Sites & cities that bear the name of Cape Espenberg

Cape Espenberg

Today in : United States of America
First trace of activity : ca. 25th century B.C.E
Last trace of activity : ca. 13th century C.E

Description : Cape Espenberg is a cape located on the Seward Peninsula in Alaska, on the Chukchi Sea coast. Cape Espenberg points northwards, 42 mi NW of Deering, Kotzebue-Kobuk Low. On its southeastern side there is the small Goodhope Bay, an inlet of the Kotzebue Sound. Named in 1816 by Lt. Otto von Kotzebue (1821, p. 236) for Dr. Karl Espenberg, a surgeon who accompanied Captain (later Admiral, IRN) Adam Johann von Krusenstern on his voyage around the world in 1803–06. Over 4,000 years of prehistory are revealed at Cape Espenberg, as documented by archaeological surveys since the 1950s when J.Louis Giddings visited the Cape. Research by the National Park Service has included survey by Jeanne Schaaf in 1986 and excavations led by Roger Harritt in 1988 and 1989. The Espenberg dunes contain small sites as well as extensive villages with dozens of house depressions. The cultural chronology of the Cape is constructed on the basis of >120 radiocarbon ages. Since 2007, several research projects were funded by the National Science Foundation, led by John F. Hoffecker, Owen K. Mason and Claire M. Alix. The dunes contain a remarkable record of architectural history and cultural change in relation to climate change.
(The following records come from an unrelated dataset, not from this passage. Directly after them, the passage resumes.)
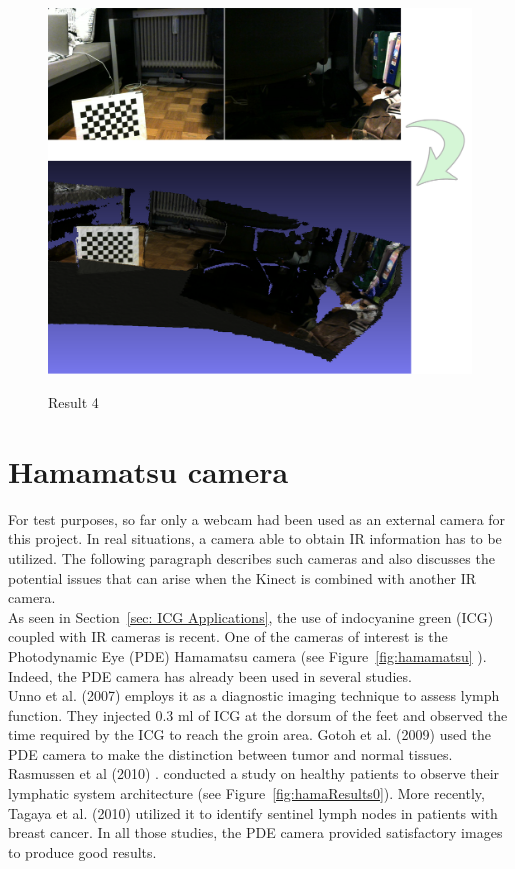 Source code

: \begin{figure}
\caption{Result 4}
\centering
    \includegraphics[width=1.0\textwidth]{images/result4.png}
\label{fig:result4}
\end{figure}

\section{Hamamatsu camera}
\label{sec:Hamamatsu camera}

For test purposes, so far only a webcam had been used as an external camera for this project. In real situations, a camera able to obtain IR information has to be utilized. The following paragraph describes such cameras and also discusses the potential issues that can arise when the Kinect is combined with another IR camera.\\

As seen in Section~\ref{sec: ICG Applications}, the use of indocyanine green (ICG) coupled with IR cameras is recent. One of the cameras of interest is the Photodynamic Eye (PDE) Hamamatsu camera (see Figure~\ref{fig:hamamatsu} \cite{pde}). Indeed, the PDE camera has already been used in several studies. \\

Unno et al. (2007) \cite{unno_quantitative_2008} employs it as a diagnostic imaging technique to assess lymph function. They injected 0.3 ml of ICG at the dorsum of the feet and observed the time required by the ICG to reach the groin area. Gotoh et al. (2009) \cite{gotoh_novel_2009} used the PDE camera to make the distinction between tumor and normal tissues. Rasmussen et al (2010) \cite{rasmussen_lymphatic_2009}. conducted a study on healthy patients to observe their lymphatic system architecture (see Figure~\ref{fig:hamaResults0}). More recently, Tagaya et al. (2010) \cite{tagaya_non-invasive_2010} utilized it to identify sentinel lymph nodes in patients with breast cancer. In all those studies, the PDE camera provided satisfactory images to produce good results.\\

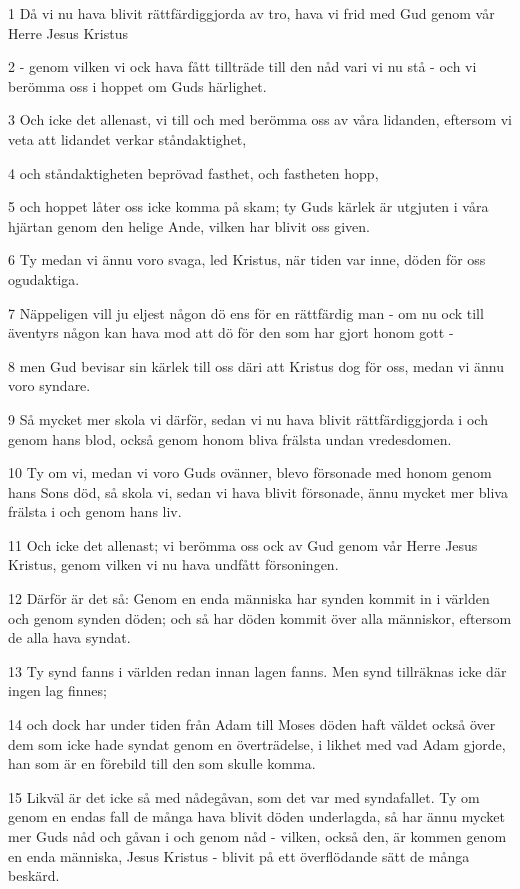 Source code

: \par 1 Då vi nu hava blivit rättfärdiggjorda av tro, hava vi frid med Gud genom vår Herre Jesus Kristus
\par 2 - genom vilken vi ock hava fått tillträde till den nåd vari vi nu stå - och vi berömma oss i hoppet om Guds härlighet.
\par 3 Och icke det allenast, vi till och med berömma oss av våra lidanden, eftersom vi veta att lidandet verkar ståndaktighet,
\par 4 och ståndaktigheten beprövad fasthet, och fastheten hopp,
\par 5 och hoppet låter oss icke komma på skam; ty Guds kärlek är utgjuten i våra hjärtan genom den helige Ande, vilken har blivit oss given.
\par 6 Ty medan vi ännu voro svaga, led Kristus, när tiden var inne, döden för oss ogudaktiga.
\par 7 Näppeligen vill ju eljest någon dö ens för en rättfärdig man - om nu ock till äventyrs någon kan hava mod att dö för den som har gjort honom gott -
\par 8 men Gud bevisar sin kärlek till oss däri att Kristus dog för oss, medan vi ännu voro syndare.
\par 9 Så mycket mer skola vi därför, sedan vi nu hava blivit rättfärdiggjorda i och genom hans blod, också genom honom bliva frälsta undan vredesdomen.
\par 10 Ty om vi, medan vi voro Guds ovänner, blevo försonade med honom genom hans Sons död, så skola vi, sedan vi hava blivit försonade, ännu mycket mer bliva frälsta i och genom hans liv.
\par 11 Och icke det allenast; vi berömma oss ock av Gud genom vår Herre Jesus Kristus, genom vilken vi nu hava undfått försoningen.
\par 12 Därför är det så: Genom en enda människa har synden kommit in i världen och genom synden döden; och så har döden kommit över alla människor, eftersom de alla hava syndat.
\par 13 Ty synd fanns i världen redan innan lagen fanns. Men synd tillräknas icke där ingen lag finnes;
\par 14 och dock har under tiden från Adam till Moses döden haft väldet också över dem som icke hade syndat genom en överträdelse, i likhet med vad Adam gjorde, han som är en förebild till den som skulle komma.
\par 15 Likväl är det icke så med nådegåvan, som det var med syndafallet. Ty om genom en endas fall de många hava blivit döden underlagda, så har ännu mycket mer Guds nåd och gåvan i och genom nåd - vilken, också den, är kommen genom en enda människa, Jesus Kristus - blivit på ett överflödande sätt de många beskärd.
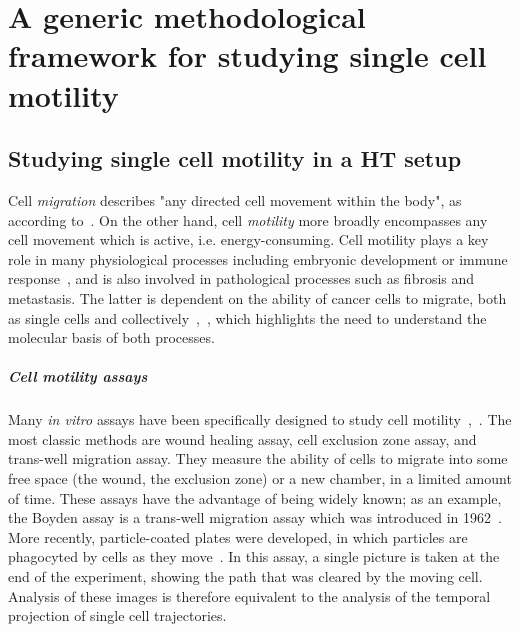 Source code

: 
\chapter{A generic methodological framework for studying single cell motility}
\section{Studying single cell motility in a HT setup}

Cell \textit{migration} describes "any directed cell movement within the body", as according to~\cite{pmid22940039}. On the other hand, cell \textit{motility} more broadly encompasses any cell movement which is active, i.e. energy-consuming. Cell motility plays a key role in many physiological processes including embryonic development or immune response~\cite{pmid18711433}, and is also involved in pathological processes such as fibrosis and metastasis. The latter is dependent on the ability of cancer cells to migrate, both as single cells and collectively~\cite{pmid16888756},~\cite{pmid20460404}, which highlights the need to understand the molecular basis of both processes.

\paragraph{Cell motility assays}
Many \textit{in vitro} assays have been specifically designed to study cell motility~\cite{pmid16888756},~\cite{pmid22940039}. The most classic methods are wound healing assay, cell exclusion zone assay, and trans-well migration assay. They measure the ability of cells to migrate into some free space (the wound, the exclusion zone) or a new chamber, in a limited amount of time. These assays have the advantage of being widely known; as an example, the Boyden assay is a trans-well migration assay which was introduced in 1962~\cite{pmid13872176}. More recently, particle-coated plates were developed, in which particles are phagocyted by cells as they move~\cite{pmid329998}.
In this assay, a single picture is taken at the end of the experiment,
showing the path that was cleared by the moving cell. Analysis of
these images is therefore equivalent to the analysis of the temporal
projection of single cell trajectories.  

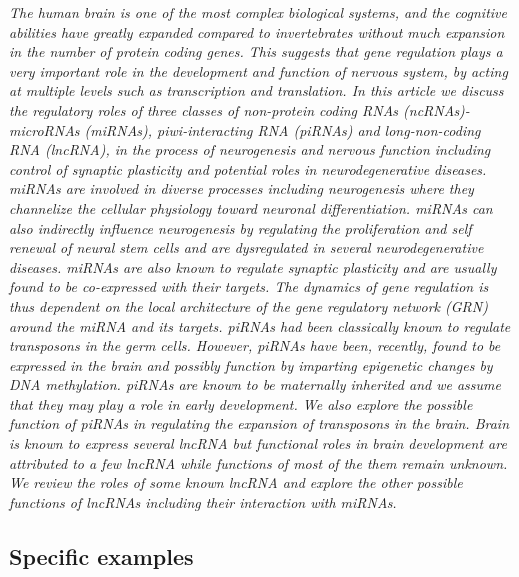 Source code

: \documentclass[graybox]{svmult}
\begin{document}
\cite{Iyengar2014}
\textit{The human brain is one of the most complex biological systems, and the cognitive abilities have greatly expanded compared to invertebrates without much expansion in the number of protein coding genes. This suggests that gene regulation plays a very important role in the development and function of nervous system, by acting at multiple levels such as transcription and translation. In this article we discuss the regulatory roles of three classes of non-protein coding RNAs (ncRNAs)-microRNAs (miRNAs), piwi-interacting RNA (piRNAs) and long-non-coding RNA (lncRNA), in the process of neurogenesis and nervous function including control of synaptic plasticity and potential roles in neurodegenerative diseases. miRNAs are involved in diverse processes including neurogenesis where they channelize the cellular physiology toward neuronal differentiation. miRNAs can also indirectly influence neurogenesis by regulating the proliferation and self renewal of neural stem cells and are dysregulated in several neurodegenerative diseases. miRNAs are also known to regulate synaptic plasticity and are usually found to be co-expressed with their targets. The dynamics of gene regulation is thus dependent on the local architecture of the gene regulatory network (GRN) around the miRNA and its targets. piRNAs had been classically known to regulate transposons in the germ cells. However, piRNAs have been, recently, found to be expressed in the brain and possibly function by imparting epigenetic changes by DNA methylation. piRNAs are known to be maternally inherited and we assume that they may play a role in early development. We also explore the possible function of piRNAs in regulating the expansion of transposons in the brain. Brain is known to express several lncRNA but functional roles in brain development are attributed to a few lncRNA while functions of most of the them remain unknown. We review the roles of some known lncRNA and explore the other possible functions of lncRNAs including their interaction with miRNAs.}

\subsection{Specific examples} 
\end{document}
The earliest occupations at the Cape ca. 2500 calibrated BCE record the first maritime adaptions along the north Alaska coast. In 2011, archaeologists found metal artifacts at Cape Espenberg, including a cast bronze buckle, very likely smelted in East Asia, either Siberia or farther South. The finds were discovered adjacent to a house inhabited by the Birnirk people, the presumed ancestors of the modern Inuit people. The metal objects were not locally cast, based on metallurgical analyses (X-ray fluorescence) by Purdue University Assistant Professor H. Kory Cooper. The metal was deposited at Cape Espenberg at least 500 years before sustained contact with Europeans in the late 1700s. While the metal is not directly dated, the "buckle" was attached to a leather strap that yielded a calibrated radiocarbon date of ca AD 1200.